WHAT YOU ARE ASKED TO DO: Copy each line of the records that holds the string "subfigure".

SOURCE MATERIAL:
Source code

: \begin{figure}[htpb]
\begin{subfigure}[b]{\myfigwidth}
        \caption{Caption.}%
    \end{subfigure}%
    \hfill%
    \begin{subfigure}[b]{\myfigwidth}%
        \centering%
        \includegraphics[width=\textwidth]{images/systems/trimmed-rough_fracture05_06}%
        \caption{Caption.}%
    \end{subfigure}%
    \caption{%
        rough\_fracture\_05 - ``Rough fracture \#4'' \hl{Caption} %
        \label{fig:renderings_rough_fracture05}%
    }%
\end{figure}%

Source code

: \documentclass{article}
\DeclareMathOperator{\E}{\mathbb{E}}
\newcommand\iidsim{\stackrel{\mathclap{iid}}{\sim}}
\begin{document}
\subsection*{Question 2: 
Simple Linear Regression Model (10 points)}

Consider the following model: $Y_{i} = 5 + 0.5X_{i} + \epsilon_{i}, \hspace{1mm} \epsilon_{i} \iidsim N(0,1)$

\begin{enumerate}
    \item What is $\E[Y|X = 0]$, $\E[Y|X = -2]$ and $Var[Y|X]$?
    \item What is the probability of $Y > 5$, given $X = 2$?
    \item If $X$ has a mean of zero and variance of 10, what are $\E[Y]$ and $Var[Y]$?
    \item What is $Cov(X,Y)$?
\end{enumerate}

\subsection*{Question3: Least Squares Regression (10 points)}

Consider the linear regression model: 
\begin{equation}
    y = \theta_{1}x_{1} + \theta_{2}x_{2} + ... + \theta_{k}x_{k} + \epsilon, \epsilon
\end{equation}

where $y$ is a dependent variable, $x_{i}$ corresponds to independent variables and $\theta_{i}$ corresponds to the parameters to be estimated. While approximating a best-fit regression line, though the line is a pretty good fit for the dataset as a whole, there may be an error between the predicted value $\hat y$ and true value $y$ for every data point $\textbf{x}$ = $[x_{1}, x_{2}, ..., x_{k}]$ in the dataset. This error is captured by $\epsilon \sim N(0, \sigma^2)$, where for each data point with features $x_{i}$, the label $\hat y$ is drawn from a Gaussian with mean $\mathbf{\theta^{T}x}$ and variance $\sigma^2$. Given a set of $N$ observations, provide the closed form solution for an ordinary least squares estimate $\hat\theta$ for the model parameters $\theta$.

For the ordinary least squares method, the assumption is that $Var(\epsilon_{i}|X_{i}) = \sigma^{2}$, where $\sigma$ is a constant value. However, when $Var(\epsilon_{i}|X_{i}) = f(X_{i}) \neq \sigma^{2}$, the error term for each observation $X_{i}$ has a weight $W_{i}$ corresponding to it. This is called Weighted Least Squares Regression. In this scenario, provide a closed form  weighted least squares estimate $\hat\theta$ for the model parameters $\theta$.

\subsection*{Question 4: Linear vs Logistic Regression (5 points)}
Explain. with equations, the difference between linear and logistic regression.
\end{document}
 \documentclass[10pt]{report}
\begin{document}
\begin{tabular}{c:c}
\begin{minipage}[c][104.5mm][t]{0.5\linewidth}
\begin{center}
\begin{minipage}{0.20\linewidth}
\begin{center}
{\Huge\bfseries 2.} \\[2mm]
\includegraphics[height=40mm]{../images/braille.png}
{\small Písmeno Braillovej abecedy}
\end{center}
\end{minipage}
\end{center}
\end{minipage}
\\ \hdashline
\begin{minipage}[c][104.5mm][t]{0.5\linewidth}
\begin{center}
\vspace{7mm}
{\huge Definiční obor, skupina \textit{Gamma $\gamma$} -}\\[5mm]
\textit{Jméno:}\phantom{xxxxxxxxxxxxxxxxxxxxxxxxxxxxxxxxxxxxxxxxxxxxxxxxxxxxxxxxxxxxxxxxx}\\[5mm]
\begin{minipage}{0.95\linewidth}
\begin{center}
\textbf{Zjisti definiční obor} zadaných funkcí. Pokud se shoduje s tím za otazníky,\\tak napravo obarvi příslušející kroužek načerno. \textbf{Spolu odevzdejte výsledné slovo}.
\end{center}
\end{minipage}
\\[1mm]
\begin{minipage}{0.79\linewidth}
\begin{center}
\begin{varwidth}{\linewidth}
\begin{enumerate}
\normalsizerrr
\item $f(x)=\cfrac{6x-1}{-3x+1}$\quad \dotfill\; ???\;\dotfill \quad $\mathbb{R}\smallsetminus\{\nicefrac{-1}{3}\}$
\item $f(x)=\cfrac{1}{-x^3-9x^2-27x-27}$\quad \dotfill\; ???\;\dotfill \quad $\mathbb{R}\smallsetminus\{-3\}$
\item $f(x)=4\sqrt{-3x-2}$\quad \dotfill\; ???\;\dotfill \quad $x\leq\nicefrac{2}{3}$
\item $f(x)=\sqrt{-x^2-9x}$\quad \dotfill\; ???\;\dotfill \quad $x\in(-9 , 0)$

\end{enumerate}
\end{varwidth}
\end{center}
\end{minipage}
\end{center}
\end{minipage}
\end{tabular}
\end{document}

WRITTEN ANSWER:
\begin{subfigure}[b]{\myfigwidth}
    \end{subfigure}%
    \begin{subfigure}[b]{\myfigwidth}%
    \end{subfigure}%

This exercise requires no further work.